13. Sayı
Denemeler
Bitip giden, kaybolan, artık olmayan, hayatımızdan çıkan şeylerin ve ölen, kaybedilen, hayatımızdan çıkan insanların arkasından tuttuğumuz sancılı ama asil sürecin tam ortasındayım. Yoğun duyguların, şiddetli hislerin ve ağır sancıların içinden çıkıyor, geçip giden, yaşanılan tüm her şeye dönüp tekrardan son bir kez bakıyorum. Büyük bir ateşte yandım. Midemin, kaburgalarımın, vücudumun tam içindeydi. Bana günlerce acı verdi. Ağladım. Uyuyamadım. Düşündüm. Hem de saatlerce, günlerce, gecelerce düşündüm. Yangın beni ele geçirdi. Midemde başladı, zihnimde hissettiğimde ise artık esiri olduğuma emindim. Durmadan günlerce, aralıksız yandı. Ve son zamanlarda yavaşça harı dindi. Azaldı. Bugünlerde ise koru kaldı. Fakat korun içteki gizli ve sinsi yanışını unutan ben, yangının söndüğüne duyduğum inanç ile içimdeki kor sızısını yalnızlık acısı zannettim. Günlerdir bir türlü yazamıyordum içimdeki yalnızlığı. Kimseyle konuşmak, görüşmek istemediğim bu süreçte inatla anlaşılmak istedim. Ne gittim konuştum, ne geldim yazdım, ne de geçip karşıma kendimle konuştum. Ta ki bugüne kadar. İçimdeki korun yalnızlık değil de sönmeye yüz tutmuş bir yangının son demleri olduğunu idrak edip bu koru yaşayana kadar. Bana verdiği tüm acı, tüm sancı ve sıkıntılara rağmen bu yangına güzel bir yas, güzel bir veda gerek. Çünkü şiddeti öyle büyüktü ki günlerce yemeden içmeden kesildim. Öyle güzel yandı ki önüne geçeni yaktı kavurdu. Yanışıyla kendine hayran bırakan bu yangın, yaktığı beni günlerce dört döndürdü. Bazen dünyayı, bu kapkara kirli dünyayı bana unutturdu.
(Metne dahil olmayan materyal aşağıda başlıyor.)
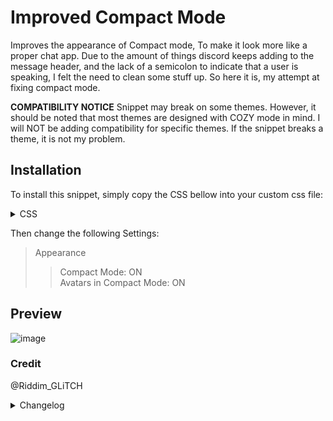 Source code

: # Improved Compact Mode
Improves the appearance of Compact mode, To make it look more like a proper chat app.
Due to the amount of things discord keeps adding to the message header, and the lack of a semicolon to indicate that a user is speaking, I felt the need to clean some stuff up. So here it is, my attempt at fixing compact mode.

**COMPATIBILITY NOTICE**
Snippet may break on some themes. However, it should be noted that most themes are designed with COZY mode in mind. I will NOT be adding compatibility for specific themes. If the snippet breaks a theme, it is not my problem.


## Installation
To install this snippet, simply copy the CSS bellow into your custom css file:
<details>
<summary>CSS</summary>

```css
/* Add a colon behind the username */
[class*="compact_"] [class^="headerText_"] [class^="separator_"] {
    color: var(--text-primary);
    position: unset;
    opacity: unset;
    display: initial;
    font-size: larger;
    margin-left: .5px;
  }
/* Remove the reply icon for a cleaner look. */
[class*="compact_"] [class^=replyBadge_] {
  display: none;
}

/* Fix replies. (now actually fixes them) */
[class*="compact_"] [class^="repliedMessage_"] [class^="username_"]:after{
  color: var(--text-normal)!important;
  content: ":";
  font-size: larger;
 }

/* Move the New Member icon and the Role Badge to before the username (untested if both are present. Will Likely break!) */
[class*="compact_"] [class^="headerText_"]:has([class^=roleIcon_], [class^=newMemberBadge_]) {
	margin-left: 23px;
} 
  
[class*="compact_"] [class^="headerText_"] [class^=roleIcon_], [class^="headerText_"] [class^=newMemberBadge_] {
    position: absolute;
    left: 87.5px;
  }
/* Move the Silent Message icon to before the timestamp. (untested with anything other than 12h AM/PM standard past noon.) */
body:has([class^=messagesWrapper_] [class*="compact_"]) [class^=message_] [class^=badge_]:has(svg path[d^="M19 11.5a.5.5 0 0 0-.5-.5h-2.33a2.5 2.5 0 0 1-2.5-2.5v-1a3"]) {
  position: absolute;
  left: 7px;
  top: 4.5px;
}
```
</details>

Then change the following Settings:
>Appearance
>>Compact Mode: ON<br>
>>Avatars in Compact Mode: ON

## Preview
![image](https://github.com/Riddim-GLiTCH/Discord-CSS-Snippets/assets/87764384/89c31375-d0a6-42af-9955-fdea2c5b5058)
### Credit
@Riddim_GLiTCH

<details>
<summary>Changelog</summary>

## 1.0.0

- Initial release

## 2.0.0

- Rewrite to work with new classes
- Minor fixes

## 3.0.0

- Added compact mode detection; changes should now only apply when Compact mode is enabled. Nothing will happen in Cozy mode
- Removed the hiding of the timestamps as it broke the edited message notice. Timestamps are also a requirement now for the silent message icon to appear correctly.
- Moved new member badge and role icons to before the username. Eastatically more pleasing. (Note, Untested if both are present. I expect the icons to just overlap. However, due to the rarity of this event, I will NOT be adding checks for this. Too much hassle for a problem that is unlikely to ever occur.)
- Moved Silent Message icon from after the seperator to before the timestamp. "name:🔔 message" doesnt make a lot of sense, and putting it there instead made the most amount of sense to me.

</details>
Hatta inanır mısınız bazen bana dünyayı güzel dahi gösterdi. Nasıl olur demeyin. Bazı yangınların ateşi sarhoş eder. Beni zil zurna sarhoş etti. Şimdi altında oturduğum onlarca yıllık ağacın ve karşımda dünyadan bağımsız, dertsiz tasasız yüzen ördeklerin şahitliğinde bu uzunca süre içimde süregelen şiddetli yangınımın korlarını yaşıyor ve yasımı tutuyorum. Bende bıraktığı yaraların hepsinin zamanla tek tek iyileşeceğini biliyorum. Ama bugün o yaralar taze ve henüz yeni kabuk tutuyorken onları yaşıyorum. Hissediyorum. Böylesine büyük ve kudretli bir yangına böylesine güzel bir veda edip, saygı dolu bir yas tutuyor olmak bana iyi geliyor. Güzel yandım, güzel yaktın. Aldanışlarım, heyecanlarım, çocukça hislerim ve beklentilerim... Hepsi güzeldi. Fakat her şeyin bittiği, her canlının öldüğü ve her yangının söndüğü bu dünyada bunun da sonuna geldik. Hoşçakal.